Josef T. forms a communist resistance group in the tobacco factory. On the orders of the regional governor he, along with others, is shot in the Mauthausen concentration camp shortly before it is liberated.

Josef Teufl was born in 1904 in Vienna and trained as a metal worker in the Krauss locomotive factory in Linz. In 1920 he joined the Austrian CP and after it was made illegal in 1933, became chairman for the province of Upper Austria. After the civil war battles of February 1934 in which Teufl participated, he was arrested and shared a cell with the Nazi August Eigruber.

After the “Anschluss” of Austria with the German Reich, Teufl built up a network of communist resistance cells starting from the tobacco factory in Linz. He remained in the background because he knew that the Gestapo was aware of his political views. Eigruber, who was now head of the Oberdonau region, tried to convince Teufl in 1943 to become an NSDAP party functionary which, however, he refused to do.

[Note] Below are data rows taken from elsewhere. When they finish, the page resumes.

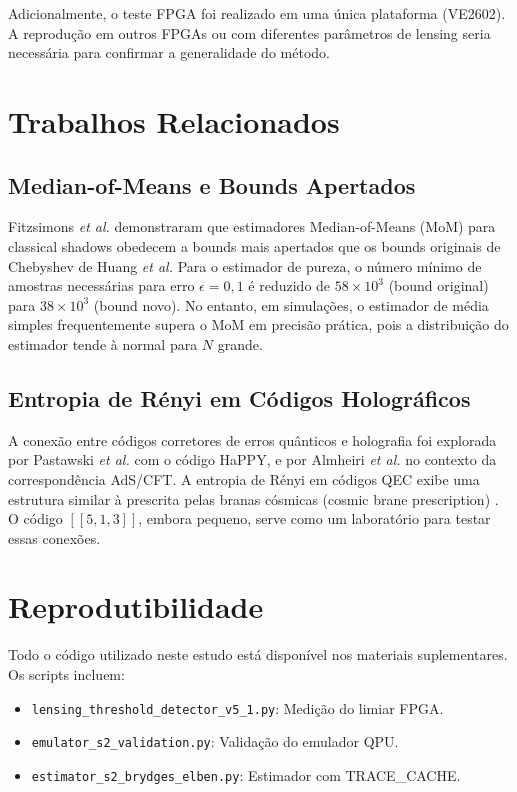 \documentclass[12pt,a4paper,oneside]{book}
\theoremstyle{definition}
\theoremstyle{remark}
\begin{document}
Adicionalmente, o teste FPGA foi realizado em uma única plataforma (VE2602). A reprodução em outros FPGAs ou com diferentes parâmetros de lensing seria necessária para confirmar a generalidade do método.

\section{Trabalhos Relacionados}

\subsection{Median-of-Means e Bounds Apertados}

Fitzsimons \textit{et al.} \cite{fitzsimons2025classical} demonstraram que estimadores Median-of-Means (MoM) para classical shadows obedecem a bounds mais apertados que os bounds originais de Chebyshev de Huang \textit{et al.} Para o estimador de pureza, o número mínimo de amostras necessárias para erro $\epsilon = 0{,}1$ é reduzido de $58 \times 10^3$ (bound original) para $38 \times 10^3$ (bound novo). No entanto, em simulações, o estimador de média simples frequentemente supera o MoM em precisão prática, pois a distribuição do estimador tende à normal para $N$ grande.

\subsection{Entropia de Rényi em Códigos Holográficos}

A conexão entre códigos corretores de erros quânticos e holografia foi explorada por Pastawski \textit{et al.} \cite{pastawski2015holographic} com o código HaPPY, e por Almheiri \textit{et al.} \cite{almheiri2019holographic} no contexto da correspondência AdS/CFT. A entropia de Rényi em códigos QEC exibe uma estrutura similar à prescrita pelas branas cósmicas (cosmic brane prescription) \cite{dong2016holographic}. O código $[[5,1,3]]$, embora pequeno, serve como um laboratório para testar essas conexões.

\section{Reprodutibilidade}

Todo o código utilizado neste estudo está disponível nos materiais suplementares. Os scripts incluem:
\begin{itemize}
    \item \texttt{lensing\_threshold\_detector\_v5\_1.py}: Medição do limiar FPGA.
    \item \texttt{emulator\_s2\_validation.py}: Validação do emulador QPU.
    \item \texttt{estimator\_s2\_brydges\_elben.py}: Estimador com TRACE\_CACHE.
\end{itemize}
\end{document}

On the 9th of September 1944 Josef Teufl was arrested and taken to Mauthausen concentration camp. In a letter which was smuggled out of the camp at the end of March Teufl expressed the hope that the Nazi reign would be over by the 1st of May. At the end of April Eigruber issued orders for the liquidation of leading anti-fascists. Teufl was one of them and was executed on the 28th or 29th of April. After the liberation a street in the Bindermichl district was named after Josef Teufl.